Overall, foreign demand for dollar securities has remained strong; foreign holdings increased $1.8 trillion, or about 17%, to $12.52 trillion over 12 months to June, according to the Treasury data.

But the data, which provide one of the very few clues about how China invests its reserves, suggest that the percentage of dollar holdings in China’s foreign-exchange reserves has fallen to a decade-low of 54% from 65% in 2010. Purchases of U.S. securities equaled just 15% of the increase in China’s foreign-exchange reserves in the 12 months, down from 45% in 2010 and an average of 63% over the past five years, according to calculations based on information published by the U.S. Treasury and the Chinese government.

Some economists said China’s move was well-timed. “It would be optimal for China to adopt a contrarian strategy and pick times when the dollar is strong to aggressively diversify the currency composition of its reserve portfolio away from the dollar,” said Eswar Prasad, a China scholar at the Brookings Institution.

China won’t say how it invests its foreign-exchange reserves, which have grown rapidly over the past decade. Beijing has used its control over the exchange rate as a key plank of its development strategy and has racked up immense trade surpluses. That requires China’s State Administration of Foreign Exchange to invest the proceeds overseas. In the past, SAFE has hinted that about two-thirds of its stash is held in U.S. securities, a percentage that generally has been in line with annual data collected by the U.S. Treasury.

The new Treasury data suggest China has begun to rapidly diversify its portfolio of currencies. “It clearly indicates China’s intention not to put all eggs in one basket,” said Lu Feng, director of Peking University’s China Macroeconomic Research Center.

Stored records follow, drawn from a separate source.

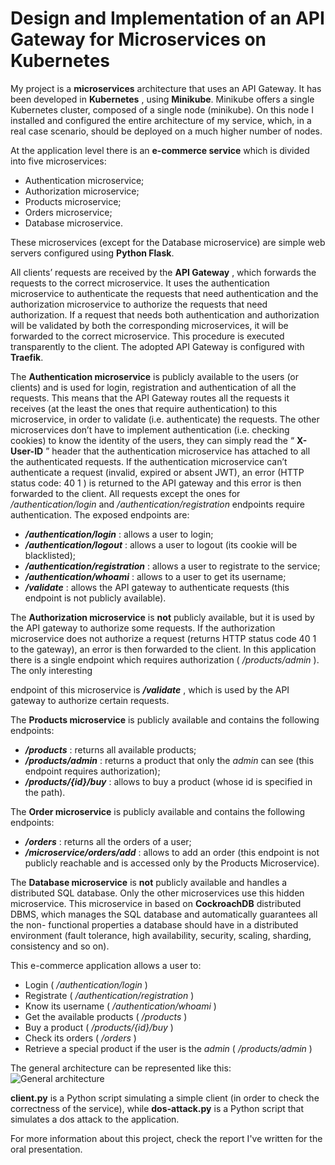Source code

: # Design and Implementation of an API Gateway for Microservices on Kubernetes

My project is a **microservices** architecture that uses an API Gateway. It has been developed in
**Kubernetes** , using **Minikube**. Minikube offers a single Kubernetes cluster, composed of a single
node (minikube). On this node I installed and configured the entire architecture of my service,
which, in a real case scenario, should be deployed on a much higher number of nodes.

At the application level there is an **e-commerce service** which is divided into five microservices:

- Authentication microservice;
- Authorization microservice;
- Products microservice;
- Orders microservice;
- Database microservice.

These microservices (except for the Database microservice) are simple web servers configured
using **Python Flask**.

All clients’ requests are received by the **API Gateway** , which forwards the requests to the correct
microservice. It uses the authentication microservice to authenticate the requests that need
authentication and the authorization microservice to authorize the requests that need authorization.
If a request that needs both authentication and authorization will be validated by both the
corresponding microservices, it will be forwarded to the correct microservice. This procedure is
executed transparently to the client. The adopted API Gateway is configured with **Traefik**.

The **Authentication microservice** is publicly available to the users (or clients) and is used for
login, registration and authentication of all the requests. This means that the API Gateway routes all
the requests it receives (at the least the ones that require authentication) to this microservice, in
order to validate (i.e. authenticate) the requests. The other microservices don’t have to implement
authentication (i.e. checking cookies) to know the identity of the users, they can simply read the “ **X-
User-ID** ” header that the authentication microservice has attached to all the authenticated requests.
If the authentication microservice can’t authenticate a request (invalid, expired or absent JWT), an
error (HTTP status code: 40 1 ) is returned to the API gateway and this error is then forwarded to the
client. All requests except the ones for _/authentication/login_ and _/authentication/registration_
endpoints require authentication. The exposed endpoints are:

- **_/authentication/login_** : allows a user to login;
- **_/authentication/logout_** : allows a user to logout (its cookie will be blacklisted);
- **_/authentication/registration_** : allows a user to registrate to the service;
- **_/authentication/whoami_** : allows to a user to get its username;
- **_/validate_** : allows the API gateway to authenticate requests (this endpoint is not publicly
    available).

The **Authorization microservice** is **not** publicly available, but it is used by the API gateway to
authorize some requests. If the authorization microservice does not authorize a request (returns
HTTP status code 40 1 to the gateway), an error is then forwarded to the client. In this application
there is a single endpoint which requires authorization ( _/products/admin_ ). The only interesting


endpoint of this microservice is **_/validate_** , which is used by the API gateway to authorize certain
requests.

The **Products microservice** is publicly available and contains the following endpoints:

- **_/products_** : returns all available products;
- **_/products/admin_** : returns a product that only the _admin_ can see (this endpoint requires
    authorization);
- **_/products/{id}/buy_** : allows to buy a product (whose id is specified in the path).

The **Order microservice** is publicly available and contains the following endpoints:

- **_/orders_** : returns all the orders of a user;
- **_/microservice/orders/add_** : allows to add an order (this endpoint is not publicly reachable
    and is accessed only by the Products Microservice).

The **Database microservice** is **not** publicly available and handles a distributed SQL database. Only
the other microservices use this hidden microservice. This microservice in based on **CockroachDB**
distributed DBMS, which manages the SQL database and automatically guarantees all the non-
functional properties a database should have in a distributed environment (fault tolerance, high
availability, security, scaling, sharding, consistency and so on).

This e-commerce application allows a user to:

- Login ( _/authentication/login_ )
- Registrate ( _/authentication/registration_ )
- Know its username ( _/authentication/whoami_ )
- Get the available products ( _/products_ )
- Buy a product ( _/products/{id}/buy_ )
- Check its orders ( _/orders_ )
- Retrieve a special product if the user is the _admin_ ( _/products/admin_ )

The general architecture can be represented like this:
![General architecture](https://i.postimg.cc/xdhhQyJ1/General-Architecture-Cloud.png)

**client.py** is a Python script simulating a simple client (in order to check the correctness of the service), while **dos-attack.py** is a Python script that simulates a dos attack to the application.

For more information about this project, check the report I've written for the oral presentation.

China has many reasons to try to reduce its exposure to the dollar. They include very low yields paid by Treasuries and a vulnerability to U.S. decisions on managing its debt that could lead to inflation that would erode the value of those holdings. Last summer’s political debate over raising the U.S. debt ceiling sparked worries that the U.S. could default on some payments.

To arrive at the percentage of dollar holdings in China’s reserves, U.S. Treasury data on Chinese purchases of U.S. securities must be compared to Beijing data on its foreign-exchange holdings. That calculation is complicated by the impact of currency movements on the value of China’s reserves. Even so, it is clear that China is purchasing fewer dollar-based securities than it had in the past.

Treasury data show that China’s holdings of U.S securities edged up 7% up to $1.73 trillion as of June 30, translating into an increase of $115 billion from 12 months earlier. Over the same time, China’s foreign-exchange holdings increased by 30% to $3.2 trillion, an increase of $743 billion. Essentially, the pace of China’s purchases of U.S. securities didn’t come close to matching the pace of expansion of its foreign reserve pile, reducing the percentage of dollar holdings in China’s foreign exchange haul.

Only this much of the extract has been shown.